Thursday, 5 July 2012

Introduction, and The Kraftwerk Lottery

This blog is about the finer details of life. No, not the lovely, little things that make one's life seem worthwhile in the face of decay and death. This is not about friendship, or daisies in jam jars.


This is about the the finer details that really matterLike Muji 0.38mm pens, savoury porridge, well-functioning ticket buying systems, and strategies for avoiding plane food. 

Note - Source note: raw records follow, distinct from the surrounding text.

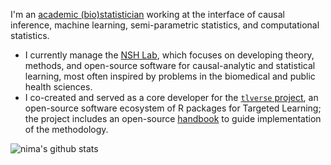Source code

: I'm an [academic (bio)statistician](https://www.hsph.harvard.edu/profile/nima-s-hejazi/)
working at the interface of causal inference, machine learning, semi-parametric
statistics, and computational statistics.

- I currently manage the [NSH Lab](https://github.com/nshlab), which focuses on
  developing theory, methods, and open-source software for causal-analytic and 
  statistical learning, most often inspired by problems in the biomedical and
  public health sciences.
- I co-created and served as a core developer for the [`tlverse`
  project](https://github.com/tlverse), an open-source software ecosystem of
  R packages for Targeted Learning; the project includes an open-source
  [handbook](https://tlverse.org/tlverse-handbook) to guide implementation of
  the methodology.

![nima's github stats](https://github-readme-stats.vercel.app/api?username=nhejazi&show_icons=true&count_private=true&theme=radical)
<!--
![](https://komarev.com/ghpvc/?username=nhejazi&color=blue)
-->
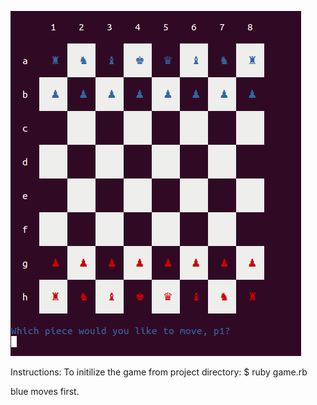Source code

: ![alt tag](chess.png)


Instructions:
To initilize the game from project directory:
$ ruby game.rb

blue moves first.
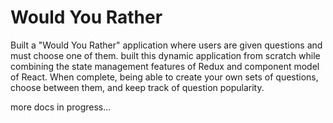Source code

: # Would You Rather 

Built a "Would You Rather" application where users are given questions and must choose one of them. built this dynamic application from scratch while combining the state management features of Redux and component model of React. When complete, being able to create your own sets of questions, choose between them, and keep track of question popularity.


more docs in progress...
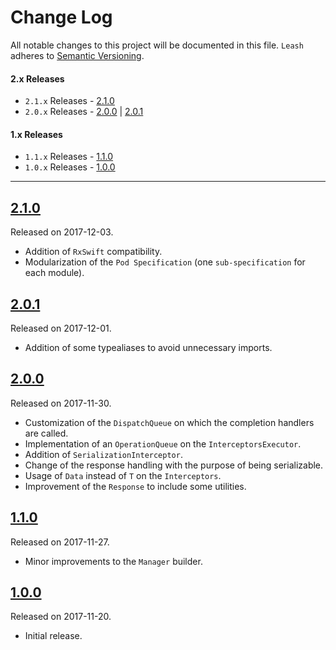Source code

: # Change Log
All notable changes to this project will be documented in this file.
`Leash` adheres to [Semantic Versioning](http://semver.org/).

#### 2.x Releases
- `2.1.x` Releases - [2.1.0](#210)
- `2.0.x` Releases - [2.0.0](#200) | [2.0.1](#201)

#### 1.x Releases
- `1.1.x` Releases - [1.1.0](#110)
- `1.0.x` Releases - [1.0.0](#100)

---

## [2.1.0](https://github.com/LucianoPolit/Leash/releases/tag/2.1.0)
Released on 2017-12-03.

- Addition of `RxSwift` compatibility.
- Modularization of the `Pod Specification` (one `sub-specification` for each module).

## [2.0.1](https://github.com/LucianoPolit/Leash/releases/tag/2.0.1)
Released on 2017-12-01.

- Addition of some typealiases to avoid unnecessary imports.

## [2.0.0](https://github.com/LucianoPolit/Leash/releases/tag/2.0.0)
Released on 2017-11-30.

- Customization of the `DispatchQueue` on which the completion handlers are called.
- Implementation of an `OperationQueue` on the `InterceptorsExecutor`.
- Addition of `SerializationInterceptor`.
- Change of the response handling with the purpose of being serializable.
- Usage of `Data` instead of `T` on the `Interceptors`.
- Improvement of the `Response` to include some utilities.

## [1.1.0](https://github.com/LucianoPolit/Leash/releases/tag/1.1.0)
Released on 2017-11-27.

- Minor improvements to the `Manager` builder.

## [1.0.0](https://github.com/LucianoPolit/Leash/releases/tag/1.0.0)
Released on 2017-11-20.

- Initial release.
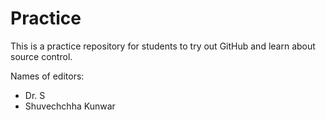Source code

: # Practice
This is a practice repository for students to try out GitHub and learn about source control.

Names of editors:

* Dr. S
* Shuvechchha Kunwar
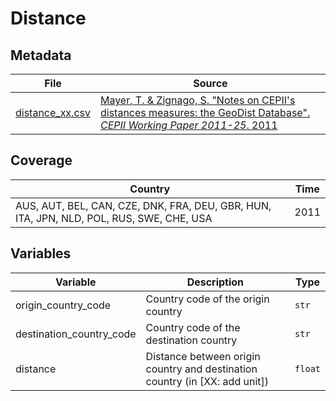 # Distance


## Metadata

File | Source
---|---
[distance_xx.csv](https://github.com/cverluise/patentcity/tree/feature/assets/assets)| [Mayer, T. & Zignago, S. "Notes on CEPII's distances measures: the GeoDist Database". *CEPII Working  Paper 2011-25*. 2011](http://www.cepii.fr/CEPII/en/publications/wp/abstract.asp?NoDoc=3877)

## Coverage

Country | Time
---|---
AUS, AUT, BEL, CAN, CZE, DNK, FRA, DEU, GBR, HUN, ITA, JPN, NLD, POL, RUS, SWE, CHE, USA | 2011


## Variables

Variable|Description    | Type
---|---|---
origin_country_code     | Country code of the origin country| `str`
destination_country_code| Country code of the destination country | `str`
distance                | Distance between origin country and destination country (in [XX: add unit]) | `float`
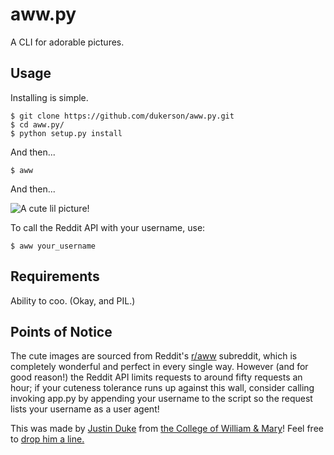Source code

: aww.py
======

A CLI for adorable pictures.

## Usage

Installing is simple.

    $ git clone https://github.com/dukerson/aww.py.git
    $ cd aww.py/
    $ python setup.py install

And then...

    $ aww

And then...

![A cute lil picture!](http://i.imgur.com/X3Q4u.jpg)

To call the Reddit API with your username, use:

    $ aww your_username

## Requirements

Ability to coo.
(Okay, and PIL.)

## Points of Notice

The cute images are sourced from Reddit's [r/aww](http://www.reddit.com/r/aww) subreddit, which is completely wonderful and perfect in every single way.  However (and for good reason!) the Reddit API limits requests to around fifty requests an hour; if your cuteness tolerance runs up against this wall, consider calling invoking app.py by appending your username to the script so the request lists your username as a user agent!

This was made by [Justin Duke](http://jmduke.net) from [the College of William & Mary](http://www.wm.edu)!  Feel free to [drop him a line.](http://www.twitter.com/justinmduke)
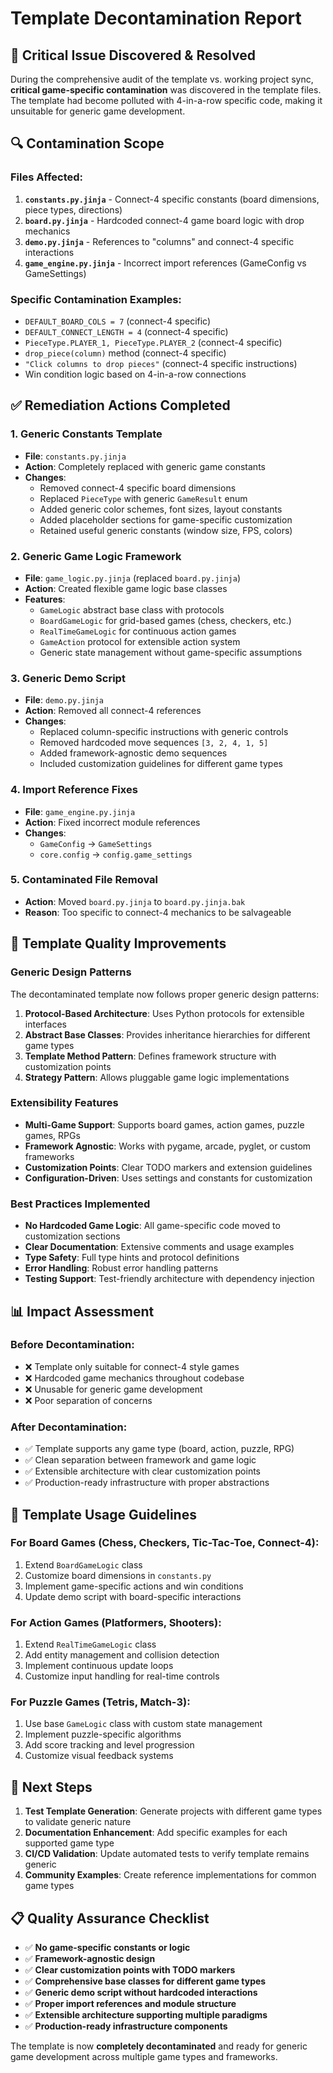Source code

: # Template Decontamination Report

## 🚨 Critical Issue Discovered & Resolved

During the comprehensive audit of the template vs. working project sync, **critical game-specific contamination** was discovered in the template files. The template had become polluted with 4-in-a-row specific code, making it unsuitable for generic game development.

## 🔍 Contamination Scope

### Files Affected:
1. **`constants.py.jinja`** - Connect-4 specific constants (board dimensions, piece types, directions)
2. **`board.py.jinja`** - Hardcoded connect-4 game board logic with drop mechanics  
3. **`demo.py.jinja`** - References to "columns" and connect-4 specific interactions
4. **`game_engine.py.jinja`** - Incorrect import references (GameConfig vs GameSettings)

### Specific Contamination Examples:
- `DEFAULT_BOARD_COLS = 7` (connect-4 specific)
- `DEFAULT_CONNECT_LENGTH = 4` (connect-4 specific)
- `PieceType.PLAYER_1, PieceType.PLAYER_2` (connect-4 specific)
- `drop_piece(column)` method (connect-4 specific)
- `"Click columns to drop pieces"` (connect-4 specific instructions)
- Win condition logic based on 4-in-a-row connections

## ✅ Remediation Actions Completed

### 1. **Generic Constants Template**
- **File**: `constants.py.jinja`
- **Action**: Completely replaced with generic game constants
- **Changes**:
  - Removed connect-4 specific board dimensions
  - Replaced `PieceType` with generic `GameResult` enum
  - Added generic color schemes, font sizes, layout constants
  - Added placeholder sections for game-specific customization
  - Retained useful generic constants (window size, FPS, colors)

### 2. **Generic Game Logic Framework**
- **File**: `game_logic.py.jinja` (replaced `board.py.jinja`)
- **Action**: Created flexible game logic base classes
- **Features**:
  - `GameLogic` abstract base class with protocols
  - `BoardGameLogic` for grid-based games (chess, checkers, etc.)
  - `RealTimeGameLogic` for continuous action games
  - `GameAction` protocol for extensible action system
  - Generic state management without game-specific assumptions

### 3. **Generic Demo Script**
- **File**: `demo.py.jinja`
- **Action**: Removed all connect-4 references
- **Changes**:
  - Replaced column-specific instructions with generic controls
  - Removed hardcoded move sequences `[3, 2, 4, 1, 5]`
  - Added framework-agnostic demo sequences
  - Included customization guidelines for different game types

### 4. **Import Reference Fixes**
- **File**: `game_engine.py.jinja`
- **Action**: Fixed incorrect module references
- **Changes**:
  - `GameConfig` → `GameSettings`
  - `core.config` → `config.game_settings`

### 5. **Contaminated File Removal**
- **Action**: Moved `board.py.jinja` to `board.py.jinja.bak`
- **Reason**: Too specific to connect-4 mechanics to be salvageable

## 🎯 Template Quality Improvements

### **Generic Design Patterns**
The decontaminated template now follows proper generic design patterns:

1. **Protocol-Based Architecture**: Uses Python protocols for extensible interfaces
2. **Abstract Base Classes**: Provides inheritance hierarchies for different game types
3. **Template Method Pattern**: Defines framework structure with customization points
4. **Strategy Pattern**: Allows pluggable game logic implementations

### **Extensibility Features**
- **Multi-Game Support**: Supports board games, action games, puzzle games, RPGs
- **Framework Agnostic**: Works with pygame, arcade, pyglet, or custom frameworks
- **Customization Points**: Clear TODO markers and extension guidelines
- **Configuration-Driven**: Uses settings and constants for customization

### **Best Practices Implemented**
- **No Hardcoded Game Logic**: All game-specific code moved to customization sections
- **Clear Documentation**: Extensive comments and usage examples
- **Type Safety**: Full type hints and protocol definitions
- **Error Handling**: Robust error handling patterns
- **Testing Support**: Test-friendly architecture with dependency injection

## 📊 Impact Assessment

### **Before Decontamination**:
- ❌ Template only suitable for connect-4 style games
- ❌ Hardcoded game mechanics throughout codebase
- ❌ Unusable for generic game development
- ❌ Poor separation of concerns

### **After Decontamination**:
- ✅ Template supports any game type (board, action, puzzle, RPG)
- ✅ Clean separation between framework and game logic
- ✅ Extensible architecture with clear customization points
- ✅ Production-ready infrastructure with proper abstractions

## 🔄 Template Usage Guidelines

### **For Board Games (Chess, Checkers, Tic-Tac-Toe, Connect-4)**:
1. Extend `BoardGameLogic` class
2. Customize board dimensions in `constants.py`
3. Implement game-specific actions and win conditions
4. Update demo script with board-specific interactions

### **For Action Games (Platformers, Shooters)**:
1. Extend `RealTimeGameLogic` class  
2. Add entity management and collision detection
3. Implement continuous update loops
4. Customize input handling for real-time controls

### **For Puzzle Games (Tetris, Match-3)**:
1. Use base `GameLogic` class with custom state management
2. Implement puzzle-specific algorithms
3. Add score tracking and level progression
4. Customize visual feedback systems

## 🚀 Next Steps

1. **Test Template Generation**: Generate projects with different game types to validate generic nature
2. **Documentation Enhancement**: Add specific examples for each supported game type
3. **CI/CD Validation**: Update automated tests to verify template remains generic
4. **Community Examples**: Create reference implementations for common game types

## 📋 Quality Assurance Checklist

- ✅ **No game-specific constants or logic**
- ✅ **Framework-agnostic design**
- ✅ **Clear customization points with TODO markers**
- ✅ **Comprehensive base classes for different game types**
- ✅ **Generic demo script without hardcoded interactions**
- ✅ **Proper import references and module structure**
- ✅ **Extensible architecture supporting multiple paradigms**
- ✅ **Production-ready infrastructure components**

The template is now **completely decontaminated** and ready for generic game development across multiple game types and frameworks.
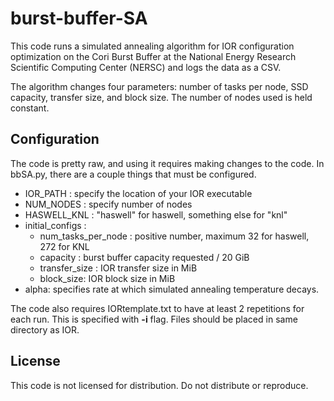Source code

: # burst-buffer-SA

This code runs a simulated annealing algorithm for IOR configuration optimization on the Cori Burst Buffer at the National Energy Research Scientific Computing Center (NERSC) and logs the data as a CSV. 

The algorithm changes four parameters: number of tasks per node, SSD capacity, transfer size, and block size. The number of nodes used is held constant. 

## Configuration

The code is pretty raw, and using it requires making changes to the code. In bbSA.py, there are a couple things that must be configured.
* IOR_PATH : specify the location of your IOR executable
* NUM_NODES : specify number of nodes
* HASWELL_KNL : "haswell" for haswell, something else for "knl"
* initial_configs :
  * num_tasks_per_node : positive number, maximum 32 for haswell, 272 for KNL
  * capacity : burst buffer capacity requested / 20 GiB
  * transfer_size : IOR transfer size in MiB
  * block_size: IOR block size in MiB
* alpha: specifies rate at which simulated annealing temperature decays. 

The code also requires IORtemplate.txt to have at least 2 repetitions for each run. This is specified with **-i** flag.
Files should be placed in same directory as IOR.
  
## License

This code is not licensed for distribution. Do not distribute or reproduce. 
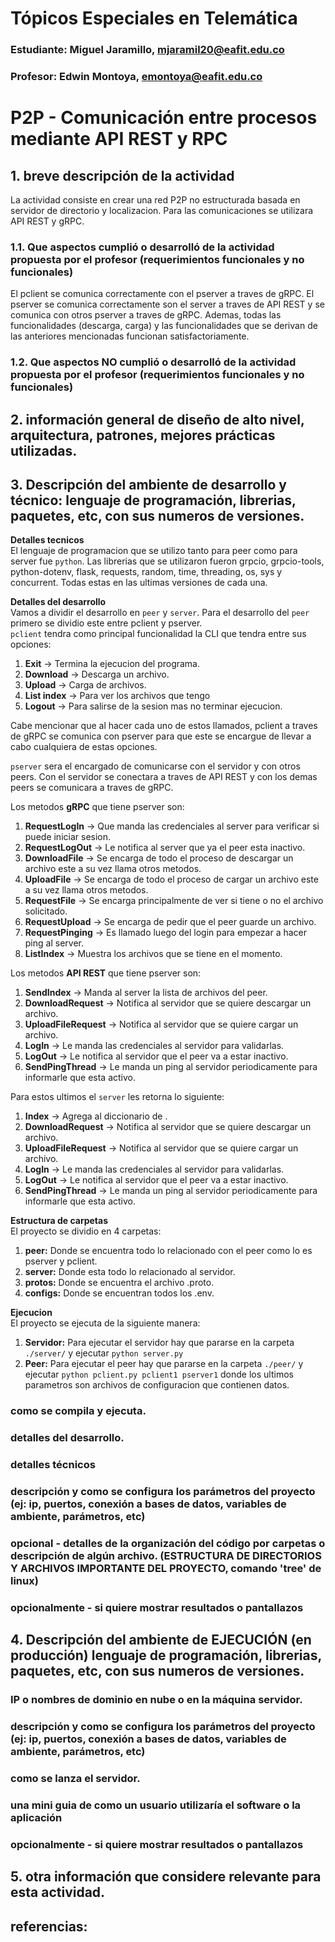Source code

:# Tópicos Especiales en Telemática

### Estudiante: Miguel Jaramillo, mjaramil20@eafit.edu.co

### Profesor: Edwin Montoya, emontoya@eafit.edu.co

# P2P - Comunicación entre procesos mediante API REST y RPC

## 1. breve descripción de la actividad
La actividad consiste en crear una red P2P no estructurada basada en servidor de directorio y localizacion. Para las comunicaciones se utilizara API REST y gRPC.

### 1.1. Que aspectos cumplió o desarrolló de la actividad propuesta por el profesor (requerimientos funcionales y no funcionales)
El pclient se comunica correctamente con el pserver a traves de gRPC. El pserver se comunica correctamente son el server a traves de API REST y se comunica con otros pserver a traves de gRPC. Ademas, todas las funcionalidades (descarga, carga) y las funcionalidades que se derivan de las anteriores mencionadas funcionan satisfactoriamente.

### 1.2. Que aspectos NO cumplió o desarrolló de la actividad propuesta por el profesor (requerimientos funcionales y no funcionales)

## 2. información general de diseño de alto nivel, arquitectura, patrones, mejores prácticas utilizadas.

## 3. Descripción del ambiente de desarrollo y técnico: lenguaje de programación, librerias, paquetes, etc, con sus numeros de versiones.
**Detalles tecnicos** </br>
El lenguaje de programacion que se utilizo tanto para peer como para server fue `python`. Las librerias que se utilizaron fueron grpcio, grpcio-tools, python-dotenv, flask, requests, random, time, threading, os, sys y concurrent. Todas estas en las ultimas versiones de cada una. 

**Detalles del desarrollo** </br>
Vamos a dividir el desarrollo en `peer` y `server`.
Para el desarrollo del `peer` primero se dividio este entre pclient y pserver. </br>
`pclient` tendra como principal funcionalidad la CLI que tendra entre sus opciones:
1. **Exit** -> Termina la ejecucion del programa.
2. **Download** -> Descarga un archivo.
3. **Upload** -> Carga de archivos.
4. **List index** -> Para ver los archivos que tengo
5. **Logout** -> Para salirse de la sesion mas no terminar ejecucion.

Cabe mencionar que al hacer cada uno de estos llamados, pclient a traves de gRPC se comunica con pserver para que este se encargue de llevar a cabo cualquiera de estas opciones.

`pserver` sera el encargado de comunicarse con el servidor y con otros peers. Con el servidor se conectara a traves de API REST y con los demas peers se comunicara a traves de gRPC. 

Los metodos **gRPC** que tiene pserver son:
1. **RequestLogIn** -> Que manda las credenciales al server para verificar si puede iniciar sesion.
2. **RequestLogOut** -> Le notifica al server que ya el peer esta inactivo.
3. **DownloadFile** -> Se encarga de todo el proceso de descargar un archivo este a su vez llama otros metodos.
4. **UploadFile** -> Se encarga de todo el proceso de cargar un archivo este a su vez llama otros metodos.
5. **RequestFile** -> Se encarga principalmente de ver si tiene o no el archivo solicitado.
6. **RequestUpload** -> Se encarga de pedir que el peer guarde un archivo.
7. **RequestPinging** -> Es llamado luego del login para empezar a hacer ping al server.
8. **ListIndex** -> Muestra los archivos que se tiene en el momento.

Los metodos **API REST** que tiene pserver son:
1. **SendIndex** -> Manda al server la lista de archivos del peer.
2. **DownloadRequest** -> Notifica al servidor que se quiere descargar un archivo.
3. **UploadFileRequest** -> Notifica al servidor que se quiere cargar un archivo.
4. **LogIn** -> Le manda las credenciales al servidor para validarlas.
5. **LogOut** -> Le notifica al servidor que el peer va a estar inactivo.
6. **SendPingThread** -> Le manda un ping al servidor periodicamente para informarle que esta activo.

Para estos ultimos el `server` les retorna lo siguiente:
1. **Index** -> Agrega al diccionario de .
2. **DownloadRequest** -> Notifica al servidor que se quiere descargar un archivo.
3. **UploadFileRequest** -> Notifica al servidor que se quiere cargar un archivo.
4. **LogIn** -> Le manda las credenciales al servidor para validarlas.
5. **LogOut** -> Le notifica al servidor que el peer va a estar inactivo.
6. **SendPingThread** -> Le manda un ping al servidor periodicamente para informarle que esta activo.
   
**Estructura de carpetas** </br>
El proyecto se dividio en 4 carpetas:
1. **peer:** Donde se encuentra todo lo relacionado con el peer como lo es pserver y pclient.
2. **server:** Donde esta todo lo relacionado al servidor.
3. **protos:** Donde se encuentra el archivo .proto.
4. **configs:** Donde se encuentran todos los .env.

**Ejecucion** </br>
El proyecto se ejecuta de la siguiente manera:
1. **Servidor:** Para ejecutar el servidor hay que pararse en la carpeta `./server/` y ejecutar `python server.py`
2. **Peer:** Para ejecutar el peer hay que pararse en la carpeta `./peer/` y ejecutar `python pclient.py pclient1 pserver1` donde los ultimos parametros son archivos de configuracion que contienen datos. 



### como se compila y ejecuta.
### detalles del desarrollo.
### detalles técnicos
### descripción y como se configura los parámetros del proyecto (ej: ip, puertos, conexión a bases de datos, variables de ambiente, parámetros, etc)
### opcional - detalles de la organización del código por carpetas o descripción de algún archivo. (ESTRUCTURA DE DIRECTORIOS Y ARCHIVOS IMPORTANTE DEL PROYECTO, comando 'tree' de linux)
 
### opcionalmente - si quiere mostrar resultados o pantallazos 

## 4. Descripción del ambiente de EJECUCIÓN (en producción) lenguaje de programación, librerias, paquetes, etc, con sus numeros de versiones.

### IP o nombres de dominio en nube o en la máquina servidor.

### descripción y como se configura los parámetros del proyecto (ej: ip, puertos, conexión a bases de datos, variables de ambiente, parámetros, etc)

### como se lanza el servidor.

### una mini guia de como un usuario utilizaría el software o la aplicación

### opcionalmente - si quiere mostrar resultados o pantallazos 

## 5. otra información que considere relevante para esta actividad.

## referencias:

First up, something that has been pissing me off for months. If you were (a) sentient and (b) planning on being in New York in April, you probably spent several hours from 5pm GMT (12pm EST) on Wednesday, 22nd February, 2012 trying to buy tickets for Kraftwerk's 8-night show at MOMA. You set an alarm, cued your web browser to the URL of the ticket agent to whom MOMA had outsourced the job, and, when the fateful moment came, heart pounding,  clicked




A few moments later, and you were delighted to find yourself waiting in a queue for tickets. A few more anxious moments, and you found yourself with a choice of days and albums. You weren't an idiot, though, and so had antecedently made your choice: the nostalgia of Autobahn, the climax of Tour de France, or the probability-maximising Techno Pop. Whatever. You clicked, joyful, already wondering whether you liked any of your friends enough to take as a guest, and then...It's all fucked. Webpage crashed, server down, so-called "queue" in shambles. You're a fighter though, so start the process again. Same thing happens. And again. A veritable eternal recurrence of hope, disappointment, and furious cursing. Several hours later, your only consolation is that everyone is having the same problem you are, and you realise you never liked Kraftwerk that much anyway. Yeah, fuck Kraftwerk.




And fuck MOMA. I mean, we're talking about a serious cultural event at a serious cultural institution. This isn't a Justin Timberlake concert at the O2 arena (for the record, I've been to a JT concert at the O2, and it was awesome...it's just not the same thing). What were Kraftwerk/MOMA thinking in setting up a shambolic ticket-selling system? Two possibilities:


(1) They knew that this was going to happen, and just didn't care. In fact, they wanted it to happen. They wanted the mass disappointment, the in-group/out-group hype, the media coverage. If this is true, I'm disgusted, and you should be too.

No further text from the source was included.